Las Vegas to San Bernardino

The Vegas-to-San Bernardino, CA, run on the Union Pacific had long intrigued me. I had dark fantasies of crossing the Mojave in an open car without a hat. On the other hand, as paleography class ended last Friday, I could start on a long-postponed paper and applications.

You live once.

The Strip teemed with the usual desperate crowd. I wandered through the 2 new casinos, the Excalibur and the Mirage. Had I known what the next 2 days would bring, I would've returned home forthwith: a big hobo who turned ugly; a yardmaster and crew who tested my skills to the limit; and an extra day spent suffering from dehydration.

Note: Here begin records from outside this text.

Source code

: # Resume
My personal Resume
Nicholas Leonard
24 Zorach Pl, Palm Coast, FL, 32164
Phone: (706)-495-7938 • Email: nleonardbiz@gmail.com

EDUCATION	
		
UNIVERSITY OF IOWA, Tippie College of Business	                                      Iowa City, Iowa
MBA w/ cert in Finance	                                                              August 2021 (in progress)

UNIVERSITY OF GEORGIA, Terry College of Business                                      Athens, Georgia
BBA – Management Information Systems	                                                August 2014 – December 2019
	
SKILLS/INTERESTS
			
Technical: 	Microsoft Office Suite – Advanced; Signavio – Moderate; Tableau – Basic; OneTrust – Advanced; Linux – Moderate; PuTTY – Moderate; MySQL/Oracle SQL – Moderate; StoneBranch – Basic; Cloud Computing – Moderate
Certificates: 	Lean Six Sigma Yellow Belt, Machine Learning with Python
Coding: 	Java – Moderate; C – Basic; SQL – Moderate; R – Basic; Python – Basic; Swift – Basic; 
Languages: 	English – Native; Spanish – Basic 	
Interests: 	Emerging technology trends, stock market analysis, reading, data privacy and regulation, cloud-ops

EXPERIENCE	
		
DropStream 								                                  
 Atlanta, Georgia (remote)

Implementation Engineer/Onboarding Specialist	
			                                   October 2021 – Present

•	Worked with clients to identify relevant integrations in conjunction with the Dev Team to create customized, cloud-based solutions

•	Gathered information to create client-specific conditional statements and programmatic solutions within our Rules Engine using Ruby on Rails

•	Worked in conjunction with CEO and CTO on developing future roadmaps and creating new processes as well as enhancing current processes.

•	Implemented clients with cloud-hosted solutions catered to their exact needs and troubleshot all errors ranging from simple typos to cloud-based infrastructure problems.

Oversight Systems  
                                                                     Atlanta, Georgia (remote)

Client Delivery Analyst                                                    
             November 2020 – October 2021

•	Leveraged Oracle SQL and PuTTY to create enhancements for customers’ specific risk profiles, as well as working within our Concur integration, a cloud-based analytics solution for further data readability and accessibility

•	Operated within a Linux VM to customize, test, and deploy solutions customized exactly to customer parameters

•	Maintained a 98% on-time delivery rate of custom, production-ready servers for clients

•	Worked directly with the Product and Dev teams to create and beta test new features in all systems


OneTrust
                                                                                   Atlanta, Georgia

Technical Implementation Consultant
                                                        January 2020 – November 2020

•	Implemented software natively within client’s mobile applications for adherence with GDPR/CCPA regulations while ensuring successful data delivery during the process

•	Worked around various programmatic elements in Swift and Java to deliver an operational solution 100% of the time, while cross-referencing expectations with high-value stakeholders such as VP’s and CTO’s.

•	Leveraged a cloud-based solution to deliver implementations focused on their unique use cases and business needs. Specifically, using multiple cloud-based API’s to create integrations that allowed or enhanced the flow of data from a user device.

Including all the stops to yield to faster trains, the first day's ride averaged 17 mph. Along the way, which was peppered with flowering cacti at trackside, we hit a vast forest of Joshua trees. There must have been millions of them; for many miles of railroad, they extended to the horizon on both sides. We crossed into East Mojave National Scenic Area. The highlight was a brief stretch in the shadow of looming red cliffs, with remarkable rock formations falling away to the east.

After only 173 miles, the train broke up in Yermo, CA. I'd have to find a new ride to San Bernardino, which lay 92 miles ahead.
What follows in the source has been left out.